**Problem statement**. The response should contain every record, reproduced exactly.
[Data provided Boundary: Start]
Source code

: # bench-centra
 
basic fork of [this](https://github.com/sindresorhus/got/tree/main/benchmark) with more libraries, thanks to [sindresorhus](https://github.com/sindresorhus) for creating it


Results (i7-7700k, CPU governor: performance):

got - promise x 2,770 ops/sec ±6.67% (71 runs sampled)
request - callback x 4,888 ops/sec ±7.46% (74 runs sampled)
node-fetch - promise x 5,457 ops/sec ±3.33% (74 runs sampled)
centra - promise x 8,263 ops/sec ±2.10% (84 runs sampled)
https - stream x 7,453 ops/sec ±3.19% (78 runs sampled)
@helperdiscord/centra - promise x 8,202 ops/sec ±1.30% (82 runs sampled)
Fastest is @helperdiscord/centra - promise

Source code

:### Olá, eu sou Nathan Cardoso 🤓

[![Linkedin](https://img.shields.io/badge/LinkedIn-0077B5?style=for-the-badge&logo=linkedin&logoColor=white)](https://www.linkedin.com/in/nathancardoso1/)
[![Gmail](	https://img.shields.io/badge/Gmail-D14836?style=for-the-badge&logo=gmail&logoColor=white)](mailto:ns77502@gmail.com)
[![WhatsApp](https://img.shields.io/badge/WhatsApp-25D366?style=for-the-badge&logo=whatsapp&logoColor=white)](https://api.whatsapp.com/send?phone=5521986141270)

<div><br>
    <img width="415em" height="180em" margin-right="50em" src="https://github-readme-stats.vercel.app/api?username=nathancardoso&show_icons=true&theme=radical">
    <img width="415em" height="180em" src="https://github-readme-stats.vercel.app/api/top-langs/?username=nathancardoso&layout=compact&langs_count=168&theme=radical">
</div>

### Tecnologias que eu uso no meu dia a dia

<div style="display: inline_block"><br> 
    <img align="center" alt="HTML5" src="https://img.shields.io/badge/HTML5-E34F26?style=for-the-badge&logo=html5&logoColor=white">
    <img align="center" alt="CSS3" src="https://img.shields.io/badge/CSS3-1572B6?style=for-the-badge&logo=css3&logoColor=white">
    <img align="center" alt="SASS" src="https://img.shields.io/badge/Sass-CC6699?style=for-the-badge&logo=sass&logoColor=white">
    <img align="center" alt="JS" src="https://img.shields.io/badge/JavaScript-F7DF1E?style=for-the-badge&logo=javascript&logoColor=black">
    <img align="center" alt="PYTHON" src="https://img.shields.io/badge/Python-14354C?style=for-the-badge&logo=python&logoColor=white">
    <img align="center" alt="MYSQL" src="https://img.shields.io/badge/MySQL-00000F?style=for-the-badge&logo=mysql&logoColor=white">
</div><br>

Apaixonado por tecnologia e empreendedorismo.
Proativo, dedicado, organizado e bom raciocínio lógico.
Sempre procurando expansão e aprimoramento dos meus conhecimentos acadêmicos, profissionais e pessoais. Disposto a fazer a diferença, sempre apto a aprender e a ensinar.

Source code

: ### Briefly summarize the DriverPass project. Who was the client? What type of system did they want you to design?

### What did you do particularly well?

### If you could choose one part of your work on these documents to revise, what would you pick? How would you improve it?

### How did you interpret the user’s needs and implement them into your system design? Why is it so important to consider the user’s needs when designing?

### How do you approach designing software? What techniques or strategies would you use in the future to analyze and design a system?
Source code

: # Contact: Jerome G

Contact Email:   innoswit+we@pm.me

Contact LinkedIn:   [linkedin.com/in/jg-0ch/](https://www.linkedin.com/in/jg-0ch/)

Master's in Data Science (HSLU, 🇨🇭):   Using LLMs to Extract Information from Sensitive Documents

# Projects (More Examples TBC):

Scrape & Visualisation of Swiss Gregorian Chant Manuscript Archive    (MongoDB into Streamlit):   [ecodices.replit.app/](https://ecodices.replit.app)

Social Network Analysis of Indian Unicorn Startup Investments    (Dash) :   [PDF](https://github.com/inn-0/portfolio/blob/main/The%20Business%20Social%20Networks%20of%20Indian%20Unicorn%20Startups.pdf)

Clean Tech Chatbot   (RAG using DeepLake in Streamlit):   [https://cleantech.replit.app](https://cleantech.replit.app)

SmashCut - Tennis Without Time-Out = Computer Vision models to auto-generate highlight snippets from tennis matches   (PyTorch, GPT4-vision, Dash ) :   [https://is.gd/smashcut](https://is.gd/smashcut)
[Data provided Boundary: End]
**Result for this task**.
Source code

: # bench-centra
 
basic fork of [this](https://github.com/sindresorhus/got/tree/main/benchmark) with more libraries, thanks to [sindresorhus](https://github.com/sindresorhus) for creating it


Results (i7-7700k, CPU governor: performance):

got - promise x 2,770 ops/sec ±6.67% (71 runs sampled)
request - callback x 4,888 ops/sec ±7.46% (74 runs sampled)
node-fetch - promise x 5,457 ops/sec ±3.33% (74 runs sampled)
centra - promise x 8,263 ops/sec ±2.10% (84 runs sampled)
https - stream x 7,453 ops/sec ±3.19% (78 runs sampled)
@helperdiscord/centra - promise x 8,202 ops/sec ±1.30% (82 runs sampled)
Fastest is @helperdiscord/centra - promise

Source code

:### Olá, eu sou Nathan Cardoso 🤓

[![Linkedin](https://img.shields.io/badge/LinkedIn-0077B5?style=for-the-badge&logo=linkedin&logoColor=white)](https://www.linkedin.com/in/nathancardoso1/)
[![Gmail](	https://img.shields.io/badge/Gmail-D14836?style=for-the-badge&logo=gmail&logoColor=white)](mailto:ns77502@gmail.com)
[![WhatsApp](https://img.shields.io/badge/WhatsApp-25D366?style=for-the-badge&logo=whatsapp&logoColor=white)](https://api.whatsapp.com/send?phone=5521986141270)

<div><br>
    <img width="415em" height="180em" margin-right="50em" src="https://github-readme-stats.vercel.app/api?username=nathancardoso&show_icons=true&theme=radical">
    <img width="415em" height="180em" src="https://github-readme-stats.vercel.app/api/top-langs/?username=nathancardoso&layout=compact&langs_count=168&theme=radical">
</div>

### Tecnologias que eu uso no meu dia a dia

<div style="display: inline_block"><br> 
    <img align="center" alt="HTML5" src="https://img.shields.io/badge/HTML5-E34F26?style=for-the-badge&logo=html5&logoColor=white">
    <img align="center" alt="CSS3" src="https://img.shields.io/badge/CSS3-1572B6?style=for-the-badge&logo=css3&logoColor=white">
    <img align="center" alt="SASS" src="https://img.shields.io/badge/Sass-CC6699?style=for-the-badge&logo=sass&logoColor=white">
    <img align="center" alt="JS" src="https://img.shields.io/badge/JavaScript-F7DF1E?style=for-the-badge&logo=javascript&logoColor=black">
    <img align="center" alt="PYTHON" src="https://img.shields.io/badge/Python-14354C?style=for-the-badge&logo=python&logoColor=white">
    <img align="center" alt="MYSQL" src="https://img.shields.io/badge/MySQL-00000F?style=for-the-badge&logo=mysql&logoColor=white">
</div><br>

Apaixonado por tecnologia e empreendedorismo.
Proativo, dedicado, organizado e bom raciocínio lógico.
Sempre procurando expansão e aprimoramento dos meus conhecimentos acadêmicos, profissionais e pessoais. Disposto a fazer a diferença, sempre apto a aprender e a ensinar.

Source code

: ### Briefly summarize the DriverPass project. Who was the client? What type of system did they want you to design?

### What did you do particularly well?

### If you could choose one part of your work on these documents to revise, what would you pick? How would you improve it?

### How did you interpret the user’s needs and implement them into your system design? Why is it so important to consider the user’s needs when designing?

### How do you approach designing software? What techniques or strategies would you use in the future to analyze and design a system?
Source code

: # Contact: Jerome G

Contact Email:   innoswit+we@pm.me

Contact LinkedIn:   [linkedin.com/in/jg-0ch/](https://www.linkedin.com/in/jg-0ch/)

Master's in Data Science (HSLU, 🇨🇭):   Using LLMs to Extract Information from Sensitive Documents

# Projects (More Examples TBC):

Scrape & Visualisation of Swiss Gregorian Chant Manuscript Archive    (MongoDB into Streamlit):   [ecodices.replit.app/](https://ecodices.replit.app)

Social Network Analysis of Indian Unicorn Startup Investments    (Dash) :   [PDF](https://github.com/inn-0/portfolio/blob/main/The%20Business%20Social%20Networks%20of%20Indian%20Unicorn%20Startups.pdf)

Clean Tech Chatbot   (RAG using DeepLake in Streamlit):   [https://cleantech.replit.app](https://cleantech.replit.app)

SmashCut - Tennis Without Time-Out = Computer Vision models to auto-generate highlight snippets from tennis matches   (PyTorch, GPT4-vision, Dash ) :   [https://is.gd/smashcut](https://is.gd/smashcut)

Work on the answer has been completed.